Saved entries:

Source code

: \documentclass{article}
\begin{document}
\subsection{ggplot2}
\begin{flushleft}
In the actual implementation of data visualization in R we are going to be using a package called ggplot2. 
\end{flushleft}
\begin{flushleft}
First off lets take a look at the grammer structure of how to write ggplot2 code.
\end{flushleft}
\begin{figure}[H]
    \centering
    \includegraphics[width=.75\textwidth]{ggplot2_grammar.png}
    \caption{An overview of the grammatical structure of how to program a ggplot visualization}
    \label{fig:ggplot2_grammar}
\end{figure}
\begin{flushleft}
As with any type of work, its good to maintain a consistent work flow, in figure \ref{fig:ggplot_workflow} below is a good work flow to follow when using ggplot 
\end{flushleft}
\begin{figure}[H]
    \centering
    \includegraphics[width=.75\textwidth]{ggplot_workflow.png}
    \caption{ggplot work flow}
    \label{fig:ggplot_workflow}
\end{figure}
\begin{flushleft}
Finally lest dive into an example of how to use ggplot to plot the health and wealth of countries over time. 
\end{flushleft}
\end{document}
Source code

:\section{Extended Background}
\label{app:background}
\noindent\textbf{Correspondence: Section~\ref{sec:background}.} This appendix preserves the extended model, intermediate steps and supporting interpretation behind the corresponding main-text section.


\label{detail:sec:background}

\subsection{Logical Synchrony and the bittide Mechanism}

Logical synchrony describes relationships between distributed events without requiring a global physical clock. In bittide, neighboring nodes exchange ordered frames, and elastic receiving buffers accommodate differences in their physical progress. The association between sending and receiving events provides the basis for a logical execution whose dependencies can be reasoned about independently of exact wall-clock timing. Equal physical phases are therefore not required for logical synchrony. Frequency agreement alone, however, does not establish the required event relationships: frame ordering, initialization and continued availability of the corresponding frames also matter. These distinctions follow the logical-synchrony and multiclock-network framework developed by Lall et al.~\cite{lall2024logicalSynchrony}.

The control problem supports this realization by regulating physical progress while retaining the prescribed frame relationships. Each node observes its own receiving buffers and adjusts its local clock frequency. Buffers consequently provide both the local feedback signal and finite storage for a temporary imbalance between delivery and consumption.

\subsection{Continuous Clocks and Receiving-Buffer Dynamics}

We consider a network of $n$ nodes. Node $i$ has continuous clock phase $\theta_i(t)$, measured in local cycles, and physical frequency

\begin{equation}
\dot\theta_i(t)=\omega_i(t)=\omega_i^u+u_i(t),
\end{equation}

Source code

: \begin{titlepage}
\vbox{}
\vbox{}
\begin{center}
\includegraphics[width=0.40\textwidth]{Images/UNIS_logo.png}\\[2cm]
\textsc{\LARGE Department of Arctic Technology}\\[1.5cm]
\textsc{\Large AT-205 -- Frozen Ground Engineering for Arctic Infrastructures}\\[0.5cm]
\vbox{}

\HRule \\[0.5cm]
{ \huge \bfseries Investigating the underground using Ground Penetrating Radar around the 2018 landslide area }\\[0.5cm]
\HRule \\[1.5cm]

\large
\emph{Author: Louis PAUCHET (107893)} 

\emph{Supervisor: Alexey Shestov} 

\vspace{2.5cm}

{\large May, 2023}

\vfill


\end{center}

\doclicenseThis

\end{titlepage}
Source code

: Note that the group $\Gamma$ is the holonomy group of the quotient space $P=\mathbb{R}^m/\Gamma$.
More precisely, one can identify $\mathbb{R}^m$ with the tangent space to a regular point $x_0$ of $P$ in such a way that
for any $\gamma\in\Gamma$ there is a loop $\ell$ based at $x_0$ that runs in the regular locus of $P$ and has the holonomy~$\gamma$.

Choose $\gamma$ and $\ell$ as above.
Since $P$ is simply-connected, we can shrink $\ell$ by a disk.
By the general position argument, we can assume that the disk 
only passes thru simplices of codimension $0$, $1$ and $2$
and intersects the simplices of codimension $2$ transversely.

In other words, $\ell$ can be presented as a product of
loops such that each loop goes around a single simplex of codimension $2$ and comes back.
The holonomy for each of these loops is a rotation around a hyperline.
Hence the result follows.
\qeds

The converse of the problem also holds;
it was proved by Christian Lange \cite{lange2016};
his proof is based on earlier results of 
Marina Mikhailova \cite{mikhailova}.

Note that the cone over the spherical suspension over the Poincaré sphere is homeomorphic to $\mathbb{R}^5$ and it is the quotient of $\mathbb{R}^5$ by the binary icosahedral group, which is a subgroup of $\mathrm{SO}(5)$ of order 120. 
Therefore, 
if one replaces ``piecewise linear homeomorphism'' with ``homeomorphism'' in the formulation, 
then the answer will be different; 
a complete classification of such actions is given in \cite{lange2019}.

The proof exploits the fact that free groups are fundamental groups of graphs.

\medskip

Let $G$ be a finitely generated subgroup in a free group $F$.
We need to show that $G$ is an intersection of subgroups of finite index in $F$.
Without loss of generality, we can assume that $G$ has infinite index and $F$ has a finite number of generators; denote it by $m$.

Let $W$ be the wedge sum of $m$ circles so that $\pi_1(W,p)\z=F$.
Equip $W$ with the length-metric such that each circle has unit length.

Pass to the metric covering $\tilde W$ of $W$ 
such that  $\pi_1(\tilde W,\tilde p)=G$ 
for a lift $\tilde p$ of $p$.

* _Required action_
Could you transcribe the records in full, exactly?

* _Exercise result_
Source code

: \documentclass{article}
\begin{document}
\subsection{ggplot2}
\begin{flushleft}
In the actual implementation of data visualization in R we are going to be using a package called ggplot2. 
\end{flushleft}
\begin{flushleft}
First off lets take a look at the grammer structure of how to write ggplot2 code.
\end{flushleft}
\begin{figure}[H]
    \centering
    \includegraphics[width=.75\textwidth]{ggplot2_grammar.png}
    \caption{An overview of the grammatical structure of how to program a ggplot visualization}
    \label{fig:ggplot2_grammar}
\end{figure}
\begin{flushleft}
As with any type of work, its good to maintain a consistent work flow, in figure \ref{fig:ggplot_workflow} below is a good work flow to follow when using ggplot 
\end{flushleft}
\begin{figure}[H]
    \centering
    \includegraphics[width=.75\textwidth]{ggplot_workflow.png}
    \caption{ggplot work flow}
    \label{fig:ggplot_workflow}
\end{figure}
\begin{flushleft}
Finally lest dive into an example of how to use ggplot to plot the health and wealth of countries over time. 
\end{flushleft}
\end{document}
Source code

:\section{Extended Background}
\label{app:background}
\noindent\textbf{Correspondence: Section~\ref{sec:background}.} This appendix preserves the extended model, intermediate steps and supporting interpretation behind the corresponding main-text section.


\label{detail:sec:background}

\subsection{Logical Synchrony and the bittide Mechanism}

Logical synchrony describes relationships between distributed events without requiring a global physical clock. In bittide, neighboring nodes exchange ordered frames, and elastic receiving buffers accommodate differences in their physical progress. The association between sending and receiving events provides the basis for a logical execution whose dependencies can be reasoned about independently of exact wall-clock timing. Equal physical phases are therefore not required for logical synchrony. Frequency agreement alone, however, does not establish the required event relationships: frame ordering, initialization and continued availability of the corresponding frames also matter. These distinctions follow the logical-synchrony and multiclock-network framework developed by Lall et al.~\cite{lall2024logicalSynchrony}.

The control problem supports this realization by regulating physical progress while retaining the prescribed frame relationships. Each node observes its own receiving buffers and adjusts its local clock frequency. Buffers consequently provide both the local feedback signal and finite storage for a temporary imbalance between delivery and consumption.

\subsection{Continuous Clocks and Receiving-Buffer Dynamics}

We consider a network of $n$ nodes. Node $i$ has continuous clock phase $\theta_i(t)$, measured in local cycles, and physical frequency

\begin{equation}
\dot\theta_i(t)=\omega_i(t)=\omega_i^u+u_i(t),
\end{equation}

Source code

: \begin{titlepage}
\vbox{}
\vbox{}
\begin{center}
\includegraphics[width=0.40\textwidth]{Images/UNIS_logo.png}\\[2cm]
\textsc{\LARGE Department of Arctic Technology}\\[1.5cm]
\textsc{\Large AT-205 -- Frozen Ground Engineering for Arctic Infrastructures}\\[0.5cm]
\vbox{}

\HRule \\[0.5cm]
{ \huge \bfseries Investigating the underground using Ground Penetrating Radar around the 2018 landslide area }\\[0.5cm]
\HRule \\[1.5cm]

\large
\emph{Author: Louis PAUCHET (107893)} 

\emph{Supervisor: Alexey Shestov} 

\vspace{2.5cm}

{\large May, 2023}

\vfill


\end{center}

\doclicenseThis

\end{titlepage}
Source code

: Note that the group $\Gamma$ is the holonomy group of the quotient space $P=\mathbb{R}^m/\Gamma$.
More precisely, one can identify $\mathbb{R}^m$ with the tangent space to a regular point $x_0$ of $P$ in such a way that
for any $\gamma\in\Gamma$ there is a loop $\ell$ based at $x_0$ that runs in the regular locus of $P$ and has the holonomy~$\gamma$.

Choose $\gamma$ and $\ell$ as above.
Since $P$ is simply-connected, we can shrink $\ell$ by a disk.
By the general position argument, we can assume that the disk 
only passes thru simplices of codimension $0$, $1$ and $2$
and intersects the simplices of codimension $2$ transversely.

In other words, $\ell$ can be presented as a product of
loops such that each loop goes around a single simplex of codimension $2$ and comes back.
The holonomy for each of these loops is a rotation around a hyperline.
Hence the result follows.
\qeds

The converse of the problem also holds;
it was proved by Christian Lange \cite{lange2016};
his proof is based on earlier results of 
Marina Mikhailova \cite{mikhailova}.

Note that the cone over the spherical suspension over the Poincaré sphere is homeomorphic to $\mathbb{R}^5$ and it is the quotient of $\mathbb{R}^5$ by the binary icosahedral group, which is a subgroup of $\mathrm{SO}(5)$ of order 120. 
Therefore, 
if one replaces ``piecewise linear homeomorphism'' with ``homeomorphism'' in the formulation, 
then the answer will be different; 
a complete classification of such actions is given in \cite{lange2019}.

The proof exploits the fact that free groups are fundamental groups of graphs.

\medskip

Let $G$ be a finitely generated subgroup in a free group $F$.
We need to show that $G$ is an intersection of subgroups of finite index in $F$.
Without loss of generality, we can assume that $G$ has infinite index and $F$ has a finite number of generators; denote it by $m$.

Let $W$ be the wedge sum of $m$ circles so that $\pi_1(W,p)\z=F$.
Equip $W$ with the length-metric such that each circle has unit length.

Pass to the metric covering $\tilde W$ of $W$ 
such that  $\pi_1(\tilde W,\tilde p)=G$ 
for a lift $\tilde p$ of $p$.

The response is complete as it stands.